— EXTRACTED MATERIAL —
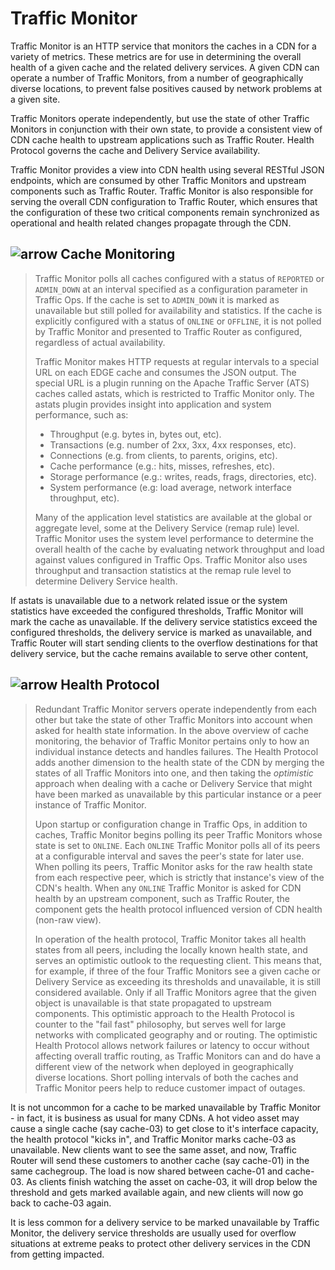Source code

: Traffic Monitor
===============

Traffic Monitor is an HTTP service that monitors the caches in a CDN for
a variety of metrics. These metrics are for use in determining the
overall health of a given cache and the related delivery services. A
given CDN can operate a number of Traffic Monitors, from a number of
geographically diverse locations, to prevent false positives caused by
network problems at a given site.

Traffic Monitors operate independently, but use the state of other
Traffic Monitors in conjunction with their own state, to provide a
consistent view of CDN cache health to upstream applications such as
Traffic Router. Health Protocol governs the cache and Delivery Service
availability.

Traffic Monitor provides a view into CDN health using several RESTful
JSON endpoints, which are consumed by other Traffic Monitors and
upstream components such as Traffic Router. Traffic Monitor is also
responsible for serving the overall CDN configuration to Traffic Router,
which ensures that the configuration of these two critical components
remain synchronized as operational and health related changes propagate
through the CDN.

![arrow](fwda.png) Cache Monitoring
-----------------------------------

> Traffic Monitor polls all caches configured with a status of
> `REPORTED` or `ADMIN_DOWN` at an interval specified as a configuration
> parameter in Traffic Ops. If the cache is set to `ADMIN_DOWN` it is
> marked as unavailable but still polled for availability and
> statistics. If the cache is explicitly configured with a status of
> `ONLINE` or `OFFLINE`, it is not polled by Traffic Monitor and
> presented to Traffic Router as configured, regardless of actual
> availability.
>
> Traffic Monitor makes HTTP requests at regular intervals to a special
> URL on each EDGE cache and consumes the JSON output. The special URL
> is a plugin running on the Apache Traffic Server (ATS) caches called
> astats, which is restricted to Traffic Monitor only. The astats plugin
> provides insight into application and system performance, such as:
>
> -   Throughput (e.g. bytes in, bytes out, etc).
> -   Transactions (e.g. number of 2xx, 3xx, 4xx responses, etc).
> -   Connections (e.g. from clients, to parents, origins, etc).
> -   Cache performance (e.g.: hits, misses, refreshes, etc).
> -   Storage performance (e.g.: writes, reads, frags, directories,
>     etc).
> -   System performance (e.g: load average, network interface
>     throughput, etc).
>
> Many of the application level statistics are available at the global
> or aggregate level, some at the Delivery Service (remap rule) level.
> Traffic Monitor uses the system level performance to determine the
> overall health of the cache by evaluating network throughput and load
> against values configured in Traffic Ops. Traffic Monitor also uses
> throughput and transaction statistics at the remap rule level to
> determine Delivery Service health.

If astats is unavailable due to a network related issue or the system
statistics have exceeded the configured thresholds, Traffic Monitor will
mark the cache as unavailable. If the delivery service statistics exceed
the configured thresholds, the delivery service is marked as
unavailable, and Traffic Router will start sending clients to the
overflow destinations for that delivery service, but the cache remains
available to serve other content,

![arrow](fwda.png) Health Protocol
----------------------------------

> Redundant Traffic Monitor servers operate independently from each
> other but take the state of other Traffic Monitors into account when
> asked for health state information. In the above overview of cache
> monitoring, the behavior of Traffic Monitor pertains only to how an
> individual instance detects and handles failures. The Health Protocol
> adds another dimension to the health state of the CDN by merging the
> states of all Traffic Monitors into one, and then taking the
> *optimistic* approach when dealing with a cache or Delivery Service
> that might have been marked as unavailable by this particular instance
> or a peer instance of Traffic Monitor.
>
> Upon startup or configuration change in Traffic Ops, in addition to
> caches, Traffic Monitor begins polling its peer Traffic Monitors whose
> state is set to `ONLINE`. Each `ONLINE` Traffic Monitor polls all of
> its peers at a configurable interval and saves the peer's state for
> later use. When polling its peers, Traffic Monitor asks for the raw
> health state from each respective peer, which is strictly that
> instance's view of the CDN's health. When any `ONLINE` Traffic Monitor
> is asked for CDN health by an upstream component, such as Traffic
> Router, the component gets the health protocol influenced version of
> CDN health (non-raw view).
>
> In operation of the health protocol, Traffic Monitor takes all health
> states from all peers, including the locally known health state, and
> serves an optimistic outlook to the requesting client. This means
> that, for example, if three of the four Traffic Monitors see a given
> cache or Delivery Service as exceeding its thresholds and unavailable,
> it is still considered available. Only if all Traffic Monitors agree
> that the given object is unavailable is that state propagated to
> upstream components. This optimistic approach to the Health Protocol
> is counter to the "fail fast" philosophy, but serves well for large
> networks with complicated geography and or routing. The optimistic
> Health Protocol allows network failures or latency to occur without
> affecting overall traffic routing, as Traffic Monitors can and do have
> a different view of the network when deployed in geographically
> diverse locations. Short polling intervals of both the caches and
> Traffic Monitor peers help to reduce customer impact of outages.

It is not uncommon for a cache to be marked unavailable by Traffic
Monitor - in fact, it is business as usual for many CDNs. A hot video
asset may cause a single cache (say cache-03) to get close to it's
interface capacity, the health protocol "kicks in", and Traffic Monitor
marks cache-03 as unavailable. New clients want to see the same asset,
and now, Traffic Router will send these customers to another cache (say
cache-01) in the same cachegroup. The load is now shared between
cache-01 and cache-03. As clients finish watching the asset on cache-03,
it will drop below the threshold and gets marked available again, and
new clients will now go back to cache-03 again.

It is less common for a delivery service to be marked unavailable by
Traffic Monitor, the delivery service thresholds are usually used for
overflow situations at extreme peaks to protect other delivery services
in the CDN from getting impacted.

— WHAT YOU NEED TO DO —
Restate every line of the data above word for word, with the images removed.

— ANSWER BOX —
Source code

: Traffic Monitor
===============

Traffic Monitor is an HTTP service that monitors the caches in a CDN for
a variety of metrics. These metrics are for use in determining the
overall health of a given cache and the related delivery services. A
given CDN can operate a number of Traffic Monitors, from a number of
geographically diverse locations, to prevent false positives caused by
network problems at a given site.

Traffic Monitors operate independently, but use the state of other
Traffic Monitors in conjunction with their own state, to provide a
consistent view of CDN cache health to upstream applications such as
Traffic Router. Health Protocol governs the cache and Delivery Service
availability.

Traffic Monitor provides a view into CDN health using several RESTful
JSON endpoints, which are consumed by other Traffic Monitors and
upstream components such as Traffic Router. Traffic Monitor is also
responsible for serving the overall CDN configuration to Traffic Router,
which ensures that the configuration of these two critical components
remain synchronized as operational and health related changes propagate
through the CDN.

![arrow](fwda.png) Cache Monitoring
-----------------------------------

> Traffic Monitor polls all caches configured with a status of
> `REPORTED` or `ADMIN_DOWN` at an interval specified as a configuration
> parameter in Traffic Ops. If the cache is set to `ADMIN_DOWN` it is
> marked as unavailable but still polled for availability and
> statistics. If the cache is explicitly configured with a status of
> `ONLINE` or `OFFLINE`, it is not polled by Traffic Monitor and
> presented to Traffic Router as configured, regardless of actual
> availability.
>
> Traffic Monitor makes HTTP requests at regular intervals to a special
> URL on each EDGE cache and consumes the JSON output. The special URL
> is a plugin running on the Apache Traffic Server (ATS) caches called
> astats, which is restricted to Traffic Monitor only. The astats plugin
> provides insight into application and system performance, such as:
>
> -   Throughput (e.g. bytes in, bytes out, etc).
> -   Transactions (e.g. number of 2xx, 3xx, 4xx responses, etc).
> -   Connections (e.g. from clients, to parents, origins, etc).
> -   Cache performance (e.g.: hits, misses, refreshes, etc).
> -   Storage performance (e.g.: writes, reads, frags, directories,
>     etc).
> -   System performance (e.g: load average, network interface
>     throughput, etc).
>
> Many of the application level statistics are available at the global
> or aggregate level, some at the Delivery Service (remap rule) level.
> Traffic Monitor uses the system level performance to determine the
> overall health of the cache by evaluating network throughput and load
> against values configured in Traffic Ops. Traffic Monitor also uses
> throughput and transaction statistics at the remap rule level to
> determine Delivery Service health.

If astats is unavailable due to a network related issue or the system
statistics have exceeded the configured thresholds, Traffic Monitor will
mark the cache as unavailable. If the delivery service statistics exceed
the configured thresholds, the delivery service is marked as
unavailable, and Traffic Router will start sending clients to the
overflow destinations for that delivery service, but the cache remains
available to serve other content,

![arrow](fwda.png) Health Protocol
----------------------------------

> Redundant Traffic Monitor servers operate independently from each
> other but take the state of other Traffic Monitors into account when
> asked for health state information. In the above overview of cache
> monitoring, the behavior of Traffic Monitor pertains only to how an
> individual instance detects and handles failures. The Health Protocol
> adds another dimension to the health state of the CDN by merging the
> states of all Traffic Monitors into one, and then taking the
> *optimistic* approach when dealing with a cache or Delivery Service
> that might have been marked as unavailable by this particular instance
> or a peer instance of Traffic Monitor.
>
> Upon startup or configuration change in Traffic Ops, in addition to
> caches, Traffic Monitor begins polling its peer Traffic Monitors whose
> state is set to `ONLINE`. Each `ONLINE` Traffic Monitor polls all of
> its peers at a configurable interval and saves the peer's state for
> later use. When polling its peers, Traffic Monitor asks for the raw
> health state from each respective peer, which is strictly that
> instance's view of the CDN's health. When any `ONLINE` Traffic Monitor
> is asked for CDN health by an upstream component, such as Traffic
> Router, the component gets the health protocol influenced version of
> CDN health (non-raw view).
>
> In operation of the health protocol, Traffic Monitor takes all health
> states from all peers, including the locally known health state, and
> serves an optimistic outlook to the requesting client. This means
> that, for example, if three of the four Traffic Monitors see a given
> cache or Delivery Service as exceeding its thresholds and unavailable,
> it is still considered available. Only if all Traffic Monitors agree
> that the given object is unavailable is that state propagated to
> upstream components. This optimistic approach to the Health Protocol
> is counter to the "fail fast" philosophy, but serves well for large
> networks with complicated geography and or routing. The optimistic
> Health Protocol allows network failures or latency to occur without
> affecting overall traffic routing, as Traffic Monitors can and do have
> a different view of the network when deployed in geographically
> diverse locations. Short polling intervals of both the caches and
> Traffic Monitor peers help to reduce customer impact of outages.

It is not uncommon for a cache to be marked unavailable by Traffic
Monitor - in fact, it is business as usual for many CDNs. A hot video
asset may cause a single cache (say cache-03) to get close to it's
interface capacity, the health protocol "kicks in", and Traffic Monitor
marks cache-03 as unavailable. New clients want to see the same asset,
and now, Traffic Router will send these customers to another cache (say
cache-01) in the same cachegroup. The load is now shared between
cache-01 and cache-03. As clients finish watching the asset on cache-03,
it will drop below the threshold and gets marked available again, and
new clients will now go back to cache-03 again.

It is less common for a delivery service to be marked unavailable by
Traffic Monitor, the delivery service thresholds are usually used for
overflow situations at extreme peaks to protect other delivery services
in the CDN from getting impacted.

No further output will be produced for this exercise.